The plasma M8 concentrations were 1.9-fold lower in patients treated with efavirenz or nevirapine, consistent with an induction of CYP3A4 by these drugs, with M8 being metabolized via CYP3A4 (
2). Furthermore, very high plasma M8 concentrations were observed in all samples (
n = 11) from three children who received ritonavir, a known CYP3A4 inhibitor (
14), but these data were too scanty to reach statistical significance.

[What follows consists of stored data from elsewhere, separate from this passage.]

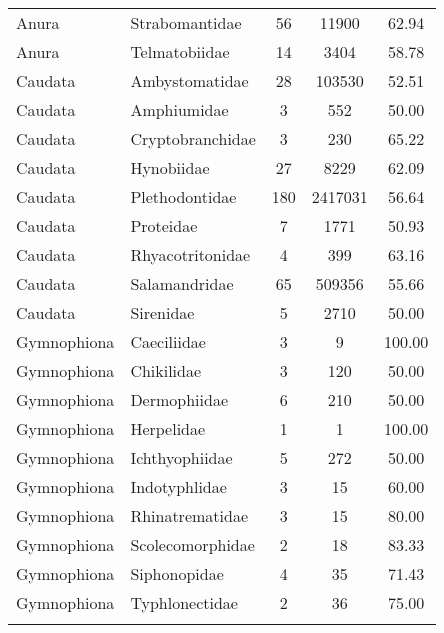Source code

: \begin{longtable}{llccc}
  Anura & Strabomantidae &  56 & 11900 & 62.94 \\ 
  Anura & Telmatobiidae &  14 & 3404 & 58.78 \\ 
  Caudata & Ambystomatidae &  28 & 103530 & 52.51 \\ 
  Caudata & Amphiumidae &   3 & 552 & 50.00 \\ 
  Caudata & Cryptobranchidae &   3 & 230 & 65.22 \\ 
  Caudata & Hynobiidae &  27 & 8229 & 62.09 \\ 
  Caudata & Plethodontidae & 180 & 2417031 & 56.64 \\ 
  Caudata & Proteidae &   7 & 1771 & 50.93 \\ 
  Caudata & Rhyacotritonidae &   4 & 399 & 63.16 \\ 
  Caudata & Salamandridae &  65 & 509356 & 55.66 \\ 
  Caudata & Sirenidae &   5 & 2710 & 50.00 \\ 
  Gymnophiona & Caeciliidae &   3 &   9 & 100.00 \\ 
  Gymnophiona & Chikilidae &   3 & 120 & 50.00 \\ 
  Gymnophiona & Dermophiidae &   6 & 210 & 50.00 \\ 
  Gymnophiona & Herpelidae &   1 &   1 & 100.00 \\ 
  Gymnophiona & Ichthyophiidae &   5 & 272 & 50.00 \\ 
  Gymnophiona & Indotyphlidae &   3 &  15 & 60.00 \\ 
  Gymnophiona & Rhinatrematidae &   3 &  15 & 80.00 \\ 
  Gymnophiona & Scolecomorphidae &   2 &  18 & 83.33 \\ 
  Gymnophiona & Siphonopidae &   4 &  35 & 71.43 \\ 
  Gymnophiona & Typhlonectidae &   2 &  36 & 75.00 \\ 
   \hline
\label{table-family_amphibians}
\end{longtable}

It was previously shown that the antiretroviral response was improved in children with a minimum plasma concentration above 0.8 mg/liter (
6). Using a Bayesian approach, we showed that this target concentration was reached more often with an administration every 8 h than an administration every 12 h (Fig. to ). This is in agreement with a previous study which showed that a significantly higher percentage of children in the twice-daily group had subinhibitory minimum plasma concentrations of nelfinavir than the thrice-daily regimen (
9). Nelfinavir has a short half-life (5.5 h), which explains why an administration every 8 h maintained a higher trough concentration than an administration every 12 h. This difference in minimum plasma concentration between administrations every 8 or 12 h is more important in the youngest children. The youngest children, who have a smaller absorption area, may have a better bioavailability with a small dose administered thrice daily than with a higher dose administered twice daily. Therefore, the thrice-daily regimen should be preferred to the twice daily regimen, especially in this group. FDA-recommended doses for nelfinavir were then simulated as doses given with uniform intervals (every 8 h TID and every 12 h BID); however, nelfinavir is taken during a meal to increase bioavailability and children do not eat exactly every 8 or 12 h.
For children from 2 to 13 years, we showed that the new current FDA recommendations, 25 to 35 mg/kg TID or 50 to 60 mg/kg BID, were optimal. We confirmed also that the proposed nelfinavir doses for children younger than 2 years, 40 to 50 mg/kg TID or 60 to 75 mg/kg BID, are optimal for children from 2 months to 2 years. However, more children had a trough concentration above 0.8 mg/liter with the TID than with the BID recommended regimen. For children younger than 2 months, a 40-mg/kg dose of nelfinavir administered twice daily is inadequate. We recommend a nelfinavir dose between 50 and 60 mg/kg administered thrice daily. Mirochnick et al. also proposed further investigations of larger doses, such as 75 mg/kg twice a day for infants younger than 6 weeks (
17). As stated above, the predicted trough concentrations that served to determine this drug dosage recommendation were obtained from a Bayesian approach, and because the residual variability was rather high, these predictions are likely to be close to the mean population trough values. However, the main consequence, i.e., the need to increase dosage in the youngest children, is also supported by direct examination of their observed concentrations at various times after administration that were mainly lower than 0.8 μg/ml. These data confirm the FDA dosage recommendations for children older than 2 months. However, in younger children, it is suggested to increase the dosage and to give it thrice daily. Nevertheless, the results of this population pharmacokinetic analysis should be confirmed by a prospective analysis.